My goal in this write-up is to walk you through the same concepts, architecture patterns, and demo-driven techniques I used during the Build Hour so you can reproduce, adapt, and improve on them. I’ll explain the underlying ideas behind agentic tool calling, break down the components of a task-oriented agent system, show the end-to-end architecture I built during the demo, and summarize practical guidance from our Q&A. I’ll also share recommendations for evaluation, failure handling, and product UX so you can ship robust agent-driven features safely.
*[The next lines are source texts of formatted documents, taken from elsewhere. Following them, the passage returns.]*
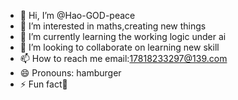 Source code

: - 👋 Hi, I’m @Hao-GOD-peace
- 👀 I’m interested in maths,creating new things
- 🌱 I’m currently learning the working logic under ai
- 💞️ I’m looking to collaborate on learning new skill
- 📫 How to reach me email:17818233297@139.com
- 😄 Pronouns: hamburger
- ⚡ Fun fact🧮

<!---
Hao-GOD-peace/Hao-GOD-peace is a ✨ special ✨ repository because its `README.md` (this file) appears on your GitHub profile.
You can click the Preview link to take a look at your changes.
--->
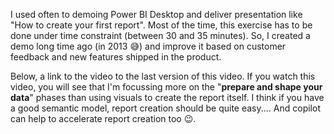 I used often to demoing Power BI Desktop and deliver presentation like "How to create your first report". Most of the time, this exercise has to be done under time constraint (between 30 and 35 minutes).
So, I created a demo long time ago (in 2013 😅) and improve it based on customer feedback and new features shipped in the product.

Below, a link to the video to the last version of this video. If you watch this video, you will see that I'm focussing more on the 
"**prepare and shape your data**" phases than using visuals to create the report itself. 
I think if you have a good semantic model, report creation should be quite easy.... And copilot can help to accelerate report creation too 
😉.


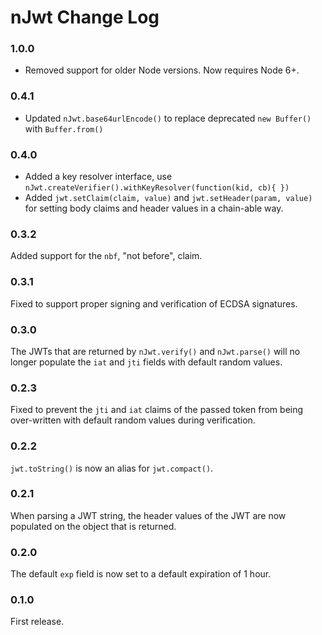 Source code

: # nJwt Change Log

### 1.0.0

* Removed support for older Node versions.  Now requires Node 6+.

### 0.4.1

* Updated `nJwt.base64urlEncode()` to replace deprecated `new Buffer()` with `Buffer.from()`

### 0.4.0

* Added a key resolver interface, use `nJwt.createVerifier().withKeyResolver(function(kid, cb){ })`
* Added `jwt.setClaim(claim, value)` and `jwt.setHeader(param, value)` for setting body claims and header values in a chain-able way.

### 0.3.2

Added support for the `nbf`, "not before", claim.

### 0.3.1

Fixed to support proper signing and verification of ECDSA signatures.

### 0.3.0

The JWTs that are returned by `nJwt.verify()` and `nJwt.parse()` will no longer
populate the `iat` and `jti` fields with default random values.

### 0.2.3

Fixed to prevent the `jti` and `iat` claims of the passed token from being
over-written with default random values during verification.

### 0.2.2

`jwt.toString()` is now an alias for `jwt.compact()`.

### 0.2.1

When parsing a JWT string, the header values of the JWT are now populated on the
object that is returned.

### 0.2.0

The default `exp` field is now set to a default expiration of 1 hour.

### 0.1.0

First release.

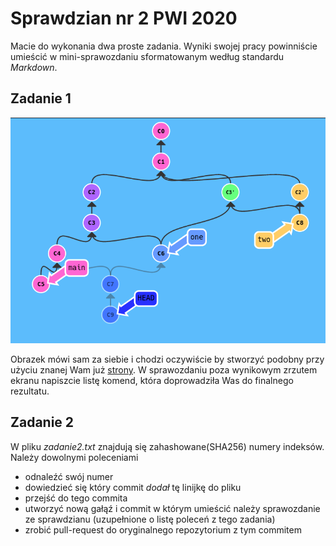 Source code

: Sprawdzian nr 2 PWI 2020
=======================
Macie do wykonania dwa proste zadania. Wyniki swojej pracy powinniście umieścić w mini-sprawozdaniu sformatowanym według standardu *Markdown*.

Zadanie 1
---------
![zadanie1](zadanie1.png)

Obrazek mówi sam za siebie i chodzi oczywiście by stworzyć podobny przy użyciu znanej Wam już [strony](https://learngitbranching.js.org/?NODEMO). 
W sprawozdaniu poza wynikowym zrzutem ekranu napiszcie listę komend, która doprowadziła Was do finalnego rezultatu.

Zadanie 2
---------
W pliku _zadanie2.txt_ znajdują się zahashowane(SHA256) numery indeksów. Należy dowolnymi poleceniami
+ odnaleźć swój numer 
+ dowiedzieć się który commit *dodał* tę linijkę do pliku
+ przejść do tego commita 
+ utworzyć nową gałąź i commit w którym umieścić należy sprawozdanie ze sprawdzianu (uzupełnione o listę poleceń z tego zadania)
+ zrobić pull-request do oryginalnego repozytorium z tym commitem
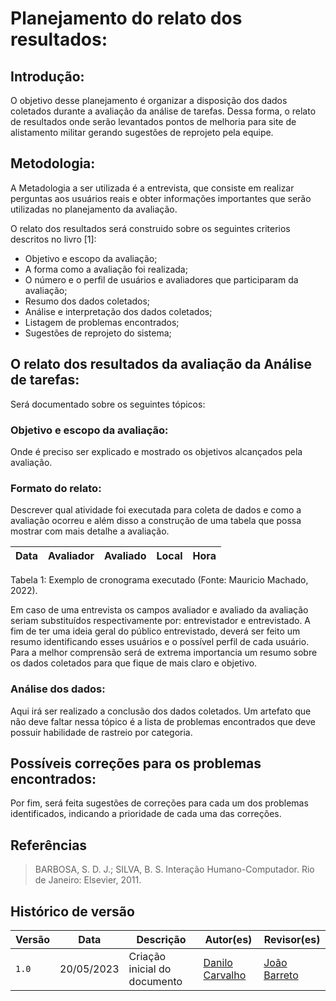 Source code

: # Planejamento do relato dos resultados:
## Introdução:
O objetivo desse planejamento é organizar a disposição dos dados coletados durante a avaliação da análise de tarefas. Dessa forma, o relato de resultados onde serão levantados pontos de melhoria para site de alistamento militar gerando sugestões de reprojeto pela equipe.

## Metodologia:

A Metadologia a ser utilizada é a entrevista, que consiste em realizar perguntas aos usuários reais e obter informações importantes que serão utilizadas no planejamento da avaliação.

O relato dos resultados será construido sobre os seguintes criterios descritos no livro [1]:

- Objetivo e escopo da avaliação;
- A forma como a avaliação foi realizada;
- O número e o perfil de usuários e avaliadores que participaram da avaliação;
- Resumo dos dados coletados;
- Análise e interpretação dos dados coletados;
- Listagem de problemas encontrados;
- Sugestões de reprojeto do sistema;

## O relato dos resultados da avaliação da Análise de tarefas:
Será documentado sobre os seguintes tópicos:

### Objetivo e escopo da avaliação:
Onde é preciso ser explicado e mostrado os objetivos alcançados pela avaliação.

### Formato do relato:
Descrever qual atividade foi executada para coleta de dados e como a avaliação ocorreu e além disso a construção de uma tabela que possa mostrar com mais detalhe a avaliação.

| Data | Avaliador | Avaliado | Local | Hora |
| --- | --- | --- | --- | --- |

Tabela 1: Exemplo de cronograma executado (Fonte: Mauricio Machado, 2022).

Em caso de uma entrevista os campos avaliador e avaliado da avaliação seriam substituídos respectivamente por: entrevistador e entrevistado.
A fim de ter uma ideia geral do público entrevistado, deverá ser feito um resumo identificando esses usuários e o possível perfil de cada usuário.
Para a melhor comprensão será de extrema importancia um resumo sobre os dados coletados para que fique de mais claro e objetivo.

### Análise dos dados:
Aqui irá ser realizado a conclusão dos dados coletados. Um artefato que não deve faltar nessa tópico é a lista de problemas encontrados que deve possuir habilidade de rastreio por categoria.

## Possíveis correções para os problemas encontrados:
Por fim, será feita sugestões de correções para cada um dos problemas identificados, indicando a prioridade de cada uma das correções.

## Referências 
>BARBOSA, S. D. J.; SILVA, B. S. Interação Humano-Computador. Rio de Janeiro: Elsevier, 2011.

## Histórico de versão
| Versão | Data | Descrição | Autor(es) | Revisor(es) |
| --- | --- | --- | --- | --- |
|  `1.0`   | 20/05/2023 | Criação inicial do documento | [Danilo Carvalho](https://github.com/Danilo-Carvalho-Antunes) | [João Barreto](https://github.com/JoaoBarreto03) |
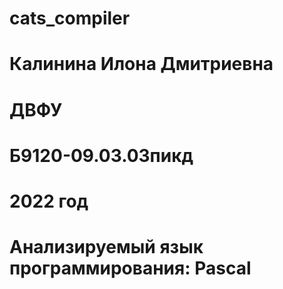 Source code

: # cats_compiler 
# Калинина Илона Дмитриевна
# ДВФУ
# Б9120-09.03.03пикд
# 2022 год
# Анализируемый язык программирования: Pascal

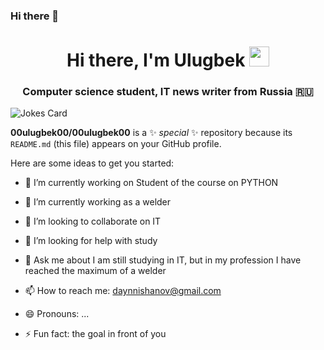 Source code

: ### Hi there 👋
<h1 align="center">Hi there, I'm <a  target="_blank">Ulugbek</a> 
<img src="https://github.com/blackcater/blackcater/raw/main/images/Hi.gif" height="32"/></h1>
<h3 align="center">Computer science student, IT news writer from Russia 🇷🇺</h3>


<img src="https://readme-jokes.vercel.app/api" alt="Jokes Card" />


**00ulugbek00/00ulugbek00** is a ✨ _special_ ✨ repository because its `README.md` (this file) appears on your GitHub profile.

Here are some ideas to get you started:

- 🔭 I’m currently working on Student of the course on PYTHON
- 🌱 I’m  currently working as a welder
- 👯 I’m looking to collaborate on IT
- 🤔 I’m looking for help with study
- 💬 Ask me about I am still studying in IT, but in my profession I have reached the maximum of a welder

- 📫 How to reach me: daynnishanov@gmail.com
- 😄 Pronouns: ...
- ⚡ Fun fact: the goal in front of you

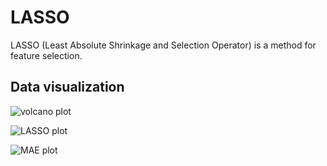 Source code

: # LASSO

LASSO (Least Absolute Shrinkage and Selection Operator) is a method for feature selection.

## Data visualization

![volcano plot](https://user-images.githubusercontent.com/80352910/140676210-5211e0c7-bfb6-40ff-94f0-63abd70c72ed.png)






![LASSO plot](https://user-images.githubusercontent.com/80352910/140690682-c1e770c7-fccc-4428-864f-f443d1e5fe24.png)



![MAE plot](https://user-images.githubusercontent.com/80352910/140690674-d9e2d699-6f41-40b2-8b83-d0491700fca1.png)
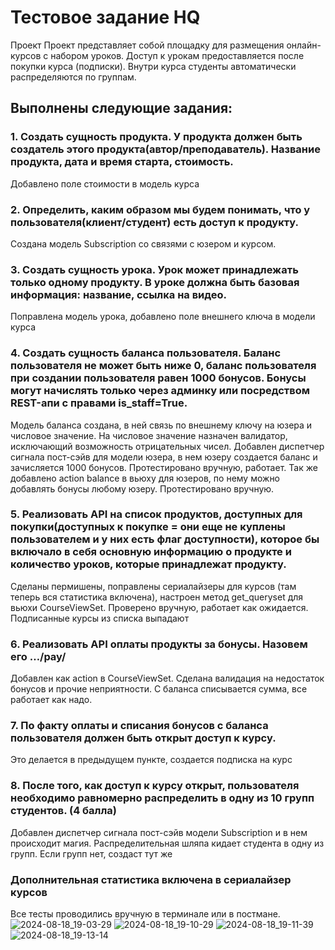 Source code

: # Тестовое задание HQ
Проект Проект представляет собой площадку для размещения онлайн-курсов с набором уроков. Доступ к урокам предоставляется после покупки курса (подписки). Внутри курса студенты автоматически распределяются по группам.
## Выполнены следующие задания:
### 1. Создать сущность продукта. У продукта должен быть создатель этого продукта(автор/преподаватель). Название продукта, дата и время старта, стоимость.
Добавлено поле стоимости в модель курса
### 2. Определить, каким образом мы будем понимать, что у пользователя(клиент/студент) есть доступ к продукту.
Создана модель Subscription со связями с юзером и курсом.
### 3. Создать сущность урока. Урок может принадлежать только одному продукту. В уроке должна быть базовая информация: название, ссылка на видео.
Поправлена модель урока, добавлено поле внешнего ключа в модели курса
### 4. Создать сущность баланса пользователя. Баланс пользователя не может быть ниже 0, баланс пользователя при создании пользователя равен 1000 бонусов. Бонусы могут начислять только через админку или посредством REST-апи с правами is_staff=True.
Модель баланса создана, в ней связь по внешнему ключу на юзера и числовое значение. На числовое значение назначен валидатор, исключающий возможность отрицательных чисел. Добавлен диспетчер сигнала пост-сэйв для модели юзера, в нем юзеру создается баланс и зачисляется 1000 бонусов. Протестировано вручную, работает. Так же добавлено action balance в вьюху для юзеров, по нему можно добавлять бонусы любому юзеру. Протестировано вручную.
### 5. Реализовать API на список продуктов, доступных для покупки(доступных к покупке = они еще не куплены пользователем и у них есть флаг доступности), которое бы включало в себя основную информацию о продукте и количество уроков, которые принадлежат продукту.
Сделаны пермишены, поправлены сериалайзеры для курсов (там теперь вся статистика включена), настроен метод get_queryset для вьюхи CourseViewSet. Проверено вручную, работает как ожидается. Подписанные курсы из списка выпадают
### 6. Реализовать API оплаты продукты за бонусы. Назовем его …/pay/ 
Добавлен как action в CourseViewSet. Сделана валидация на недостаток бонусов и прочие неприятности. С баланса списывается сумма, все работает как надо.
### 7. По факту оплаты и списания бонусов с баланса пользователя должен быть открыт доступ к курсу.
Это делается в предыдущем пункте, создается подписка на курс
### 8. После того, как доступ к курсу открыт, пользователя необходимо равномерно распределить в одну из 10 групп студентов. (4 балла) 
Добавлен диспетчер сигнала пост-сэйв модели Subscription и в нем происходит магия. Распределительная шляпа кидает студента в одну из групп. Если групп нет, создаст тут же
### Дополнительная статистика включена в сериалайзер курсов
Все тесты проводились вручную в терминале или в постмане.
![2024-08-18_19-03-29](https://github.com/user-attachments/assets/1d1c599a-c6ed-450b-83ca-f5c52c4c0404)
![2024-08-18_19-10-29](https://github.com/user-attachments/assets/f54438ad-9127-4dee-81d9-8ff03b437a4b)
![2024-08-18_19-11-39](https://github.com/user-attachments/assets/4b1f1701-8ea7-4fb1-b501-743d3c2e4361)
![2024-08-18_19-13-14](https://github.com/user-attachments/assets/51db20ab-d9dc-4ff5-8707-665e723ca16a)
📦 Overview — What changed in 2025 and why it matters for builders

2025 brought a number of developments that collectively shift the way we think about models and what they can handle. The headline items that matter for agentic systems are:

Responses API — A unified API capable of running complex flows, integrating hosted tools, and handling longer-running operations.
Agents SDK — An SDK that wraps common agent loops and makes it straightforward to express tools, local function calls, and higher level coordination patterns.
Hosted Tools and MCP — The ability to register remote tools and microservices with the system so a single API call can orchestrate interactions across multiple systems.
Codex — A capability to operate directly on repositories, run tests, and make changes with persistent runtime environments, ideal for developer workflows and long-running code tasks.
Model advances — Models trained to reason, plan, and learn using reinforcement-based approaches that emphasize final outcomes over step-by-step demonstrations.

Put together, these pieces let us build “agents” that are not only good at thinking but are also good at doing — calling tools, invoking functions, interacting with other services, and handling long-horizon objectives with robustness.

🧭 Agentic Tool Calling — Definition and core idea

Agentic tool calling is a paradigm where a model combines its emerging internal reasoning (chain-of-thought) with access to external tools and functions. The model figures out how to reach a goal and then executes the steps it needs — often by calling tools — to get to that goal. The key difference from older approaches is that we train and evaluate on outcomes, not on prescribed step-by-step routes. The model is rewarded for obtaining the correct result and learns to invent and refine plans and actions to reach it.

“We train the models on solutions, not the steps that make them up.”

That sentence captures the leap: models learn to discover the steps themselves. When combined with tools and function calling, reasoning becomes doing.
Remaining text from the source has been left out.